TASK PROMPT ->
Among the lines of the data, copy those that hold "This".

RECORDS SUPPLIED ->

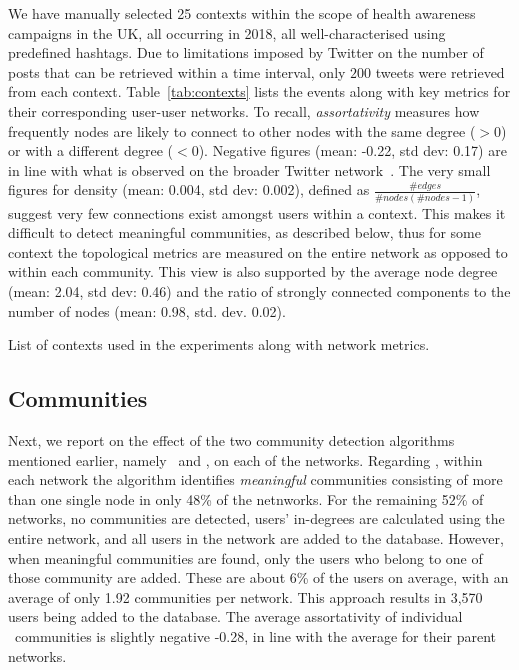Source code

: We have manually selected 25 contexts within the scope of health awareness campaigns in the UK, all occurring in 2018, all well-characterised using predefined hashtags.
Due to limitations imposed by Twitter on the number of posts that can be retrieved within a time interval, only $200$ tweets were retrieved from each context.
 Table~\ref{tab:contexts} lists the events along with key metrics for their corresponding user-user networks. 
To recall, \textit{assortativity} measures how frequently nodes are likely to connect to other nodes with the same degree ($>0$) or with a different degree ($<0$). 
Negative figures (mean: -0.22, std dev: 0.17) are in line with what is observed on the broader Twitter network~\cite{Fisher2017}.
%
The very small figures for density (mean: 0.004, std dev: 0.002), defined as $\frac{\#edges }{\mathit{\mathit{\#nodes}} (\mathit{\#nodes} -1)}$, suggest very few connections exist amongst users within a context. 
This makes it difficult to detect meaningful communities, as described below, thus for some context the topological metrics are measured on the entire network as opposed to within each community.
This view is also supported by the average node degree (mean: 2.04, std dev: 0.46) and the ratio of strongly connected components to the number of nodes (mean: 0.98, std. dev. 0.02).

\begin{table}
	\resizebox{\textwidth}{!}{
	    
	}
	\caption{List of contexts used in the experiments along with network metrics.}
	\label{tab:contexts}
\end{table}

\subsection{Communities}  \label{sec:communities}

Next, we report on the effect of the two community detection algorithms mentioned earlier, namely \demon~and \infomap, on each of the networks. 
%
Regarding \demon, within each network the algorithm  identifies \textit{meaningful} communities consisting of more than one single node in only 48\% of the netnworks.
For the remaining 52\% of networks, no communities are detected, users' in-degrees are calculated using the entire network, and all users in the network are added to the database.
%
However, when meaningful communities are found, only the users who belong to one of those community are added. 
These are about 6\% of the users on average, with an average of only 1.92 communities per network.
%
This approach results in 3,570 users being added to the database.
The average assortativity of individual \demon~communities is slightly negative -0.28, in line with the average for their parent networks.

REPLY ->
This makes it difficult to detect meaningful communities, as described below, thus for some context the topological metrics are measured on the entire network as opposed to within each community.
This view is also supported by the average node degree (mean: 2.04, std dev: 0.46) and the ratio of strongly connected components to the number of nodes (mean: 0.98, std. dev. 0.02).
This approach results in 3,570 users being added to the database.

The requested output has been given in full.